Wenn du hier gelandet bist, stehen die Chancen hoch, dass du bereits alle (oder die meisten) Vorzüge vom Tanzen nicht nur kennst sondern auch seit einiger Zeit zu schätzen gelernt hast.
Dementsprechend treffen dich  die neusten Lockdown-News genauso wie uns hart. Für kurze Zeit konnte man das besten Hobby aller Zeiten (sorry, bin etwas parteiisch) noch halbwegs betreiben.

Allerdings kommt in diesem Herbst (und Winter?) wieder  eine Tanzdurststrecke  auf uns zu…

In diesem Artikel beschäftige ich mich aber viel mehr (und lieber) mit konstruktiven Gedanken, Ideen und Vorschlägen, wie wir in dieser kommenden Zeit dennoch zum Tanzen kommen können.
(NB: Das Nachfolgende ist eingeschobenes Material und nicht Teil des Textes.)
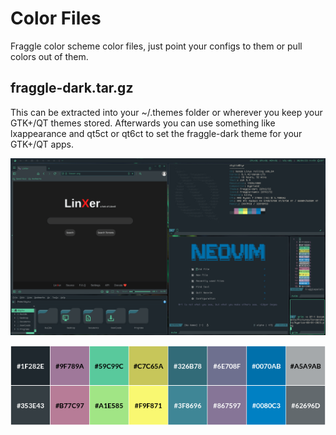 # Color Files
Fraggle color scheme color files, just point your configs to them or pull colors out of them.

## fraggle-dark.tar.gz
This can be extracted into your ~/.themes folder or wherever you keep your GTK+/QT themes stored.
Afterwards you can use something like lxappearance and qt5ct or qt6ct to set the fraggle-dark theme for your GTK+/QT apps.

![Screenshot](screenshot.png)

![Color Grid](Fraggle-dark.png)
Im letzten halben Jahr habe ich einige unerwartete tanzreiche Erkenntnisse gewonnen und diese möchte ich hier in diesem Artikel mit dir teilen. Ich hoffe dich damit zumindest ein wenig zu inspirieren, dass du dir dieses zur Zeit triste Bild der Tanzwelt aus einer anderen Perspektive ansiehst.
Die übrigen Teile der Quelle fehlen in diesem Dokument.